Without a clear set of rules, automakers won’t be able to conduct credible tests to develop cars that meet the different guidelines of each of the 50 states, he added. Samuelsson made the comments, which were also provided by the company’s press team upon request, during a seminar entitled “A Future with Self Driving Cars – Is it Safe?” at the Swedish embassy in Washington DC.

Not all automakers are taking the same public stance as Volvo. Audi, which is owned by Volkswagen Group, is taking a step-by-step approach with its autonomous tech. Audi’s current model cars don’t have a fully, or even highly autonomous mode, so taking a position now is a bit premature, according to spokesman Brad Stertz. The 2016 Q7 will have a semi-autonomous traffic jam assist feature. The company’s first highly automated system, which will will handle driving tasks in congested highway traffic up to 37 mph, will come out in the next generation A8 in the next few years.

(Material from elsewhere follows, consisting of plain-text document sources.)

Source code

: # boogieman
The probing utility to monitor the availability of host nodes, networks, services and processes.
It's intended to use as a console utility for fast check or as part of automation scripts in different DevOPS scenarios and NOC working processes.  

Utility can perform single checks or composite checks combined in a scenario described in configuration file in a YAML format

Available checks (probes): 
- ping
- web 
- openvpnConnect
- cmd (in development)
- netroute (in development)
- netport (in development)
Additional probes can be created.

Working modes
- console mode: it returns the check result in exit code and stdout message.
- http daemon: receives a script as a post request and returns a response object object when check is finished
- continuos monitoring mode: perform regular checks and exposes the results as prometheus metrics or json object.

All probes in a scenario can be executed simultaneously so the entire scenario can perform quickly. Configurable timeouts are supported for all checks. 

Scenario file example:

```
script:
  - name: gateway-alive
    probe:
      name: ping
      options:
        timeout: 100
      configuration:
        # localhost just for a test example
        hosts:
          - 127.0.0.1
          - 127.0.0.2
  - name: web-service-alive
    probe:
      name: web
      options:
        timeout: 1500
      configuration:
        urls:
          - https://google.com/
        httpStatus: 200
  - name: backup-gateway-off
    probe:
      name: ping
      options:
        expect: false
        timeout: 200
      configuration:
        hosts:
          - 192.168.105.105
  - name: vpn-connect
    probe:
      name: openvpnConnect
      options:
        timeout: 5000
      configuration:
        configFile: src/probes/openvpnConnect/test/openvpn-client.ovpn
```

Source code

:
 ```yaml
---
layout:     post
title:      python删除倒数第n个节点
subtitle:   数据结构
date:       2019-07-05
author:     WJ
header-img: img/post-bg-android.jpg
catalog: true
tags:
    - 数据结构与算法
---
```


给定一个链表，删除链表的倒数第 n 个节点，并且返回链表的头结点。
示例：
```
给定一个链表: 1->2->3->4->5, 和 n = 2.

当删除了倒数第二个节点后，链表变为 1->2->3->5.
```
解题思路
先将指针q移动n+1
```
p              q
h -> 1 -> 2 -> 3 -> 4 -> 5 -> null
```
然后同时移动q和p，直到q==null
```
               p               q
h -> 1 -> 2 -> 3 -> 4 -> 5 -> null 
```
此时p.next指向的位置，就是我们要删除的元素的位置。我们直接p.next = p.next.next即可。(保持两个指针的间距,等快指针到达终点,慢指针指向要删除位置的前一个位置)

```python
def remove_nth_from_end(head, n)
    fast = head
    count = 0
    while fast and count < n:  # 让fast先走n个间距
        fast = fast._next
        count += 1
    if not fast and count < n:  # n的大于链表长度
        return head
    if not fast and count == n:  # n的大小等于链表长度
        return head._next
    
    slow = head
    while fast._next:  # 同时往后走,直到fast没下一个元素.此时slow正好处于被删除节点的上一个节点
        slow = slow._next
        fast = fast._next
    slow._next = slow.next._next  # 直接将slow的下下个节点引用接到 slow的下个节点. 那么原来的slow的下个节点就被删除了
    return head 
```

Audi is concerned states could create a patchwork of regulations, Stertz told Fortune. “We’re particularly wary of legislation that regulates technology that doesn’t exist yet,” Stertz said, adding that the days of sitting back and drinking a latte while your car picks you up and shuttles you around are many years off. GM takes a similar stance. Spokesman Dan Flores noted that currently the technology has its limitations. And while the technology is catching up, it’s a bit early for GM to make public declarations on liability for fully self-driving cars, Flores said.

 

“We do have an increasing number of automated and driver assistance features in our cars, but the driver is still in control and is still ultimately responsible, he said.

Meanwhile, Ford has not revealed its position on liability surrounding autonomous vehicles, and probably won’t for some time. Company spokesman Alan Hall says the company is focused on its own plan for autonomous vehicle development and will share details of its future plans at the appropriate time. He did not provide a timeline.

Automakers are in a race to develop self-driving tech that will turn drivers into passengers. Audi, Daimler’s Mercedes-Benz, Ford F , Tesla TSLA , and General Motors GM all are developing autonomous driving features.

Automakers have upped the self-driving ante over the past year. A number of companies, including Audi, Bosch, Daimler’s Mercedes-Benz unit, Delphi Automotive DLPH , Google GOOG , and Nissan have permits through a California DMV program for testing self-driving cars. The pace of development has accelerated in recent months. Google has expanded its testing of autonomous vehicles into Austin, and in June introduced a self-driving car that it designed itself. That car has no pedals or steering wheel, but does have a lot of sensors and software. Google hopes to commercialize its technology by 2020.

Earlier this month, GM announced plans to add a fleet of 2017 Chevrolet Volts designed to drive autonomously within its renovated Warren Technical Center campus in Michigan. And Volvo, which was acquired by Zhejiang Geely Holding of China in 2010, unveiled an interface that will allow drivers to activate and deactivate the autonomous mode through specially-designed paddles on the steering wheel. The interface, called IntelliSafe Auto Pilot, will be available for the first time on 100 XC90 model cars that Volvo will make available for its Drive Me project in Gothenburg, Sweden in 2017. The interface was developed to oversee how drivers will transfer control to a car’s autonomous driving mode in future cars.

The Drive Me project will make 100 self-driving Volvos available to consumers around Gothenburg for use in everyday driving conditions, according to the company. The cars will be driven autonomously on about 50 kilometers (31 miles) of selected roads.